### Brief
Your task is to copy every line of the entries that contains "Rust".

#####

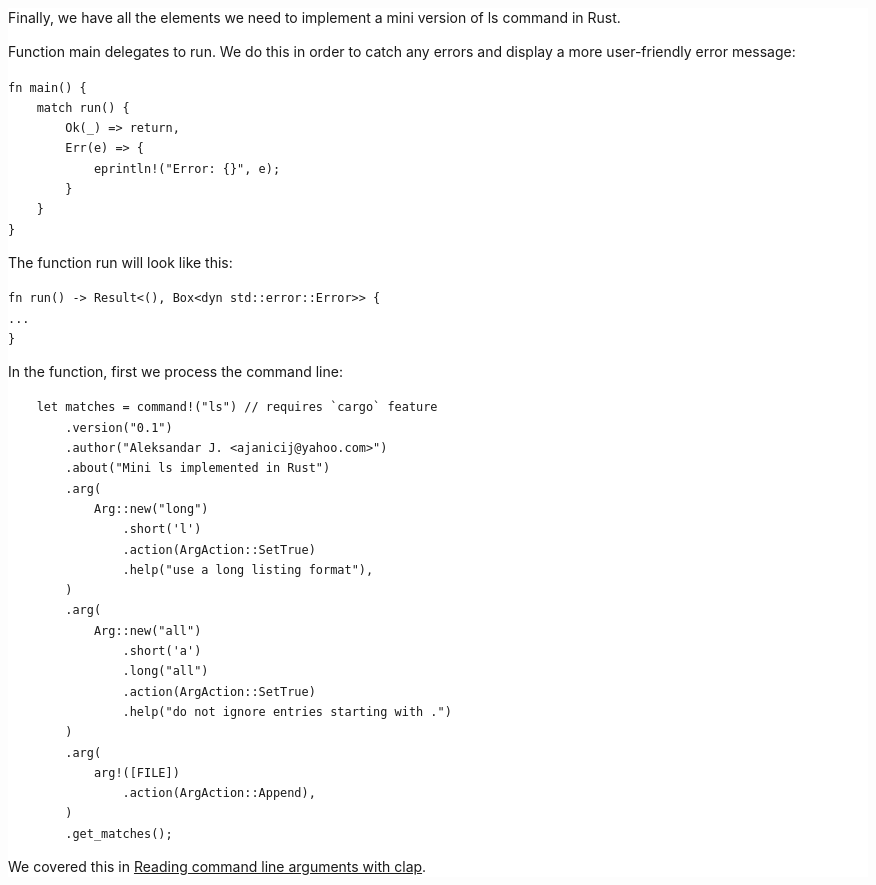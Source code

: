 Finally, we have all the elements we need to implement a mini version of
ls command in Rust.

Function main delegates to run. We do this in order to catch any errors
and display a more user-friendly error message:

```
fn main() {
    match run() {
        Ok(_) => return,
        Err(e) => {
            eprintln!("Error: {}", e);
        }
    }
}
```

The function run will look like this:

```
fn run() -> Result<(), Box<dyn std::error::Error>> {
...
}
```

In the function, first we process the command line:

```
    let matches = command!("ls") // requires `cargo` feature
        .version("0.1")
        .author("Aleksandar J. <ajanicij@yahoo.com>")
        .about("Mini ls implemented in Rust")
        .arg(
            Arg::new("long")
                .short('l')
                .action(ArgAction::SetTrue)
                .help("use a long listing format"),
        )
        .arg(
            Arg::new("all")
                .short('a')
                .long("all")
                .action(ArgAction::SetTrue)
                .help("do not ignore entries starting with .")
        )
        .arg(
            arg!([FILE])
                .action(ArgAction::Append),
        )
        .get_matches();
```

We covered this in
[Reading command line arguments with clap](https://ajanicij.hashnode.dev/reading-command-line-arguments-with-clap).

#####

### Result
ls command in Rust.
        .about("Mini ls implemented in Rust")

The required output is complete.